CCancer can further be exploited to identify hints for novel clinical applications of known drugs (25) or drugs under development in the case, where the list of drug molecular targets is known. For a variety of cell disorders (including most cancer subtypes) CCancer stores lists of genes identified to be at differential states (comparison between normal versus disordered cells). This type of information can be mined to identify new potential therapeutic implications. Significant number of common genes between drug targets and gene lists from the database related to some cell disorder can be indicative of probable usability of the drug for the corresponding disease.
For example, Bosutinib is a novel promiscuous kinase inhibitor. We extracted a reported list of direct interactors of Bosutinib identified by chemical proteomics (26). We used CCancer to identify previously reported gene lists that have a significantly share of common genes/proteins (http://mips.helmholtz-muenchen.de/proj/ccancer/example.html) and, thus, to identify potential physiological conditions, where an application of Bosutinib might be effective. Among already known applications, like different types of ‘leukemia’ (27,28), CCancer suggests other specific cancer types, like ‘oral squamous cell carcinoma’(28).

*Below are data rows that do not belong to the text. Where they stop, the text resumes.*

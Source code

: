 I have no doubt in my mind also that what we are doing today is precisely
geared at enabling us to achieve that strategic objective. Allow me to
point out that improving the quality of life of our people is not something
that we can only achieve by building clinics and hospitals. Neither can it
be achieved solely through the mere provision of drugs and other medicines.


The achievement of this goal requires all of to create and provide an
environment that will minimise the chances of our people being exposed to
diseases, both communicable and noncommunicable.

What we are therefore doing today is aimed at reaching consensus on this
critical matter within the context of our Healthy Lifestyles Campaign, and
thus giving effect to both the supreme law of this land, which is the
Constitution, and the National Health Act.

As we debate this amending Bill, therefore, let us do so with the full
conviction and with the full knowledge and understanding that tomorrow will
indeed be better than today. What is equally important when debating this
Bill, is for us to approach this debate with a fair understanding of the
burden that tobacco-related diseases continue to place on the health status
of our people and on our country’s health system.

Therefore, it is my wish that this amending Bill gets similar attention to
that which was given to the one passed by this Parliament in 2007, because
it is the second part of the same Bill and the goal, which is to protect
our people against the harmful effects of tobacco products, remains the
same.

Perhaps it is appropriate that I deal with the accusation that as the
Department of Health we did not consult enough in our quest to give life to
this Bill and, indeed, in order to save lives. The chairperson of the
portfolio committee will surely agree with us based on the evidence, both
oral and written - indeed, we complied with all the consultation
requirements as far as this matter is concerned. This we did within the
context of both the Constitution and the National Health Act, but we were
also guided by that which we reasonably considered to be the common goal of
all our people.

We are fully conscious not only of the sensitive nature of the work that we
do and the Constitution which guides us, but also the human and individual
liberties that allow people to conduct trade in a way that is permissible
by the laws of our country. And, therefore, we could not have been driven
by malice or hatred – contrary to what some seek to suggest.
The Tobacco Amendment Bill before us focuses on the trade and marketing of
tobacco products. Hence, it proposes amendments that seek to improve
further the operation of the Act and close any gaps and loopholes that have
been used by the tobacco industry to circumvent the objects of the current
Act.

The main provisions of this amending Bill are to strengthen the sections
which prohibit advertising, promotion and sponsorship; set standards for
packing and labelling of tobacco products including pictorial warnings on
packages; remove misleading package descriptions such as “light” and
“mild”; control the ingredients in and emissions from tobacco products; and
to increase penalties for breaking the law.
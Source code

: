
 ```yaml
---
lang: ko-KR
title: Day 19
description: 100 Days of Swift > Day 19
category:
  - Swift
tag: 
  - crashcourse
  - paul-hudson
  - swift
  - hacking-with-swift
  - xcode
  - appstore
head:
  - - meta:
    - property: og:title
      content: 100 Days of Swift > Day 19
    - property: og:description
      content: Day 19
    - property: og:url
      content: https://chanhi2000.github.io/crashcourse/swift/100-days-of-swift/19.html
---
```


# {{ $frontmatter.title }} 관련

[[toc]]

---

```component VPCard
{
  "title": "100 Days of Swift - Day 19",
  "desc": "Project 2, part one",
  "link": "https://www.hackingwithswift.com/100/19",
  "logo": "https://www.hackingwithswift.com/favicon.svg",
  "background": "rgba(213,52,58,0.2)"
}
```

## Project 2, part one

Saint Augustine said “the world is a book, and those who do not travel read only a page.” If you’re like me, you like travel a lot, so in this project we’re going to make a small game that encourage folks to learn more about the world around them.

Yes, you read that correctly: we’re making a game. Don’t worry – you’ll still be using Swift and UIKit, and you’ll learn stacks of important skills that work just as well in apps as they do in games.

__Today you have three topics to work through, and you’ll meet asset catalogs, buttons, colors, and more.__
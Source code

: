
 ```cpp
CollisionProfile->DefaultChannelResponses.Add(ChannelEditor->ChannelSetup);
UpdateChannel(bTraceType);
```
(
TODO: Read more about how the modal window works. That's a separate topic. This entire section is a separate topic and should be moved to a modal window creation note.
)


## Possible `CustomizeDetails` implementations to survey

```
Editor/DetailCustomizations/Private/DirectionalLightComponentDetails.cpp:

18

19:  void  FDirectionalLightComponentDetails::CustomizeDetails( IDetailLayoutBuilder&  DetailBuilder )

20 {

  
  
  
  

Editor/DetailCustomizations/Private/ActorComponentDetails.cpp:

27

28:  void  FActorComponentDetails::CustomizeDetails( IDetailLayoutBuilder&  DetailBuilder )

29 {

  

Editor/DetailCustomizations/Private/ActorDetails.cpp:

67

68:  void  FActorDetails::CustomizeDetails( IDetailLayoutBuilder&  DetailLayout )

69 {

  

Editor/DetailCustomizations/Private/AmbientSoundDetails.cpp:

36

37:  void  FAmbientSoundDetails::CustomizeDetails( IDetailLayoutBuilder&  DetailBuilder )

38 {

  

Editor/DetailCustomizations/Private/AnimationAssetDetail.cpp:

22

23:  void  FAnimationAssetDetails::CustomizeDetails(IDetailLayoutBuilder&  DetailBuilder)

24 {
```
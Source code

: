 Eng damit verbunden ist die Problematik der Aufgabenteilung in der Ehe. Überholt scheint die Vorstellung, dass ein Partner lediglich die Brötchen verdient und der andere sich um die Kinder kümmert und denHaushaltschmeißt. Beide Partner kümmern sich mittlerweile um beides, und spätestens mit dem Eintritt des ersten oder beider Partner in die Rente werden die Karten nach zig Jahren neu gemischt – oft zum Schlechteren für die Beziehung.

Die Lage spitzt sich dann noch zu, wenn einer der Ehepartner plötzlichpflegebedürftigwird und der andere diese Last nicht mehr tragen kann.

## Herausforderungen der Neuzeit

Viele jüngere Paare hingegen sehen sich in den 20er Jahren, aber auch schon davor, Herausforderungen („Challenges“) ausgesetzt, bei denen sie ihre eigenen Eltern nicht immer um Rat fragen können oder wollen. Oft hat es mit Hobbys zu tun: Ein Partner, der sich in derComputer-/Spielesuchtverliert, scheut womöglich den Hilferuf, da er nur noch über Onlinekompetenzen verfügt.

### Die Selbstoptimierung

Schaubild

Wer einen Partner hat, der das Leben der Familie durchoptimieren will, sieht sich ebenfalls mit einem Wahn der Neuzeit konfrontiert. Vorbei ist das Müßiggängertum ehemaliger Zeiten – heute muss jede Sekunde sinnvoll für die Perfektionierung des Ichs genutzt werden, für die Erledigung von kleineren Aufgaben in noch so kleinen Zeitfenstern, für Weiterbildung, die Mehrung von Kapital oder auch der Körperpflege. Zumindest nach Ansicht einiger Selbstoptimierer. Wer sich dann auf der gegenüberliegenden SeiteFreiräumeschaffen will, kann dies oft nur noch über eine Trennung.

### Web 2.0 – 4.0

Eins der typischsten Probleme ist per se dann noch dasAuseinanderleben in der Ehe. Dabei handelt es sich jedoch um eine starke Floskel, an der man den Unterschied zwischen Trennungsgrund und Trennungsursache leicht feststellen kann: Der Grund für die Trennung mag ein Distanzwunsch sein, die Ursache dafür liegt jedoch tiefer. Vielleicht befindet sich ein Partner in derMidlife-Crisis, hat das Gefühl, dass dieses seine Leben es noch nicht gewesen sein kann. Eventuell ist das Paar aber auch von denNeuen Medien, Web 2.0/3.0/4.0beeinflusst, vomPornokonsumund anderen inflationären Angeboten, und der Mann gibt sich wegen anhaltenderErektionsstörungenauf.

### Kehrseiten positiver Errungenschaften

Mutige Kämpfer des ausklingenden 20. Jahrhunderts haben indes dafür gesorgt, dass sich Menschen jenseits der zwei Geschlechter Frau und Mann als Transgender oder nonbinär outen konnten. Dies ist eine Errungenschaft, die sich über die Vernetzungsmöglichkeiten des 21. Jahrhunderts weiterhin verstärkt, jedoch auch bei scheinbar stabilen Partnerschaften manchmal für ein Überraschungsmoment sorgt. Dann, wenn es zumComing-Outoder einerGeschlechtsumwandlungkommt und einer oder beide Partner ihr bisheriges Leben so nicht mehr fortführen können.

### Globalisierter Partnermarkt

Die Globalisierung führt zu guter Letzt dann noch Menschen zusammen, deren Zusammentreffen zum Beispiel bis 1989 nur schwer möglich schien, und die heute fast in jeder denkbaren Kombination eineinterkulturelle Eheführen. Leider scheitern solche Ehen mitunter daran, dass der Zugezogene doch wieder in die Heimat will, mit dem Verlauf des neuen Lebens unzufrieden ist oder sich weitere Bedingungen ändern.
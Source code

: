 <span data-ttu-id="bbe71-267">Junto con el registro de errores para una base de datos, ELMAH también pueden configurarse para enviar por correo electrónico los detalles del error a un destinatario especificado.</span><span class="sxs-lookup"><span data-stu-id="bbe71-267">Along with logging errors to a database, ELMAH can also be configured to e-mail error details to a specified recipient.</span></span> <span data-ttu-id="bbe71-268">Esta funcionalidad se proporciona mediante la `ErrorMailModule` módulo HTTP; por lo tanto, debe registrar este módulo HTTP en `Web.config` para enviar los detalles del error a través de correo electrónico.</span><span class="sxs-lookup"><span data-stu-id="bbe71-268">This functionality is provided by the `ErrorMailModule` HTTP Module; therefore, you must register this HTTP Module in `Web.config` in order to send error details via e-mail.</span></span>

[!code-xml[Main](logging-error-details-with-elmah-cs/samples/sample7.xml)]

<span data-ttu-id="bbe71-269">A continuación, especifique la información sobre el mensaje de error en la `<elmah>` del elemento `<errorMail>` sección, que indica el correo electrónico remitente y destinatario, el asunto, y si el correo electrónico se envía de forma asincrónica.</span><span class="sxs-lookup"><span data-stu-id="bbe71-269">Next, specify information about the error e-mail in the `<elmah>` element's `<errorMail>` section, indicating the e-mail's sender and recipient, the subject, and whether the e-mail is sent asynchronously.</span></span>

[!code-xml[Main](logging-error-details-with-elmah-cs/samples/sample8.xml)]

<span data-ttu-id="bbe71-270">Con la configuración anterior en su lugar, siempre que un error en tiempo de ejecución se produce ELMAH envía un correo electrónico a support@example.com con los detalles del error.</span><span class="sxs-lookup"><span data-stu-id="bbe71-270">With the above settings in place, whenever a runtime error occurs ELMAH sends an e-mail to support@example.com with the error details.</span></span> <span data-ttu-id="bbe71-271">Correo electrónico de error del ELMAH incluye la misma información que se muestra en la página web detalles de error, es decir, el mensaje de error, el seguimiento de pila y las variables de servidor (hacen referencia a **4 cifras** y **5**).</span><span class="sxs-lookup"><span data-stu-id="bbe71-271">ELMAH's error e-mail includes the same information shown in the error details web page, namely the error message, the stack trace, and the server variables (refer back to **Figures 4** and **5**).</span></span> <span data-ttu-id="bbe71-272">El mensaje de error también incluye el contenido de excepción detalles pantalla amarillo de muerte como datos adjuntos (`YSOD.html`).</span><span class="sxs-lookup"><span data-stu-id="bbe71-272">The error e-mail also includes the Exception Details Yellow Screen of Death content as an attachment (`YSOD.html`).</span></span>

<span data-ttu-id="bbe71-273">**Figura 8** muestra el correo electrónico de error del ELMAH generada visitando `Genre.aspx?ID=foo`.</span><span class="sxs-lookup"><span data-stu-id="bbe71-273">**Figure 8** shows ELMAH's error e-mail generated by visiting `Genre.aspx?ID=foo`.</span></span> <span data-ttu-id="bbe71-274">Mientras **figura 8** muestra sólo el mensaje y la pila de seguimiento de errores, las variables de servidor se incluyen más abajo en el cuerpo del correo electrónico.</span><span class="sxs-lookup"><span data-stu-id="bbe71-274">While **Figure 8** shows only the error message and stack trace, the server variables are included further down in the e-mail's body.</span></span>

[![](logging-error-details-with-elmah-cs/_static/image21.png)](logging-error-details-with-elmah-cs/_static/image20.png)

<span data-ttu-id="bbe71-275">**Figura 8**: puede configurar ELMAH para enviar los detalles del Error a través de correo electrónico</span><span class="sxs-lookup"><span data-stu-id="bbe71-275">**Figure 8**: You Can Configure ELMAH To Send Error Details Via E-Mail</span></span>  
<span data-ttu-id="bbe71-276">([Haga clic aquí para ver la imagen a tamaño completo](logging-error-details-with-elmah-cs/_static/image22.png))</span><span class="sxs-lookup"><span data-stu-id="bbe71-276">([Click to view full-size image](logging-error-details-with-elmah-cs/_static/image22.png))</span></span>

Here, we have generated a comprehensive collection of gene list reported by the papers in 80 peer-reviewed journals. Tables in articles usually present, to some extent, pre-processed gene lists, which are selected for significance by experts. To our knowledge, no existing text-mining system provides a similarly accessible and comparable collection of experimentally derived gene lists for analysis.
The CCancer database provides a computational interface, which generates a highly informative survey over recently published cancer-related studies, which report similar and significantly intersecting gene lists. As we have demonstrated, by applying this automatic analysis, the user may obtain sometimes unexpected links to previous studies. It would be a tedious, if not impossible task for experimental researchers to gain these insights by a manual analysis of the literature. Articles, which contain significantly intersecting gene lists, are not necessarily listed as ‘related articles’ in PubMed. In addition, CCancer implements a robust statistical treatment of the intersection between a query and a database gene list, and provides a valid estimate of the P-values by a Monte–Carlo simulation procedure. The P-values actually reflect the probability of getting an intersection of the same size, in terms of the number of genes, for any random query gene list.
This work was supported by the Helmholtz Alliance on Systems Biology (project ‘CoReNe’). Funding for open access charge: Helmholtz Center Munich – German Research Center for Environmental Health (GmbH).
Conflict of interest statement. None declared.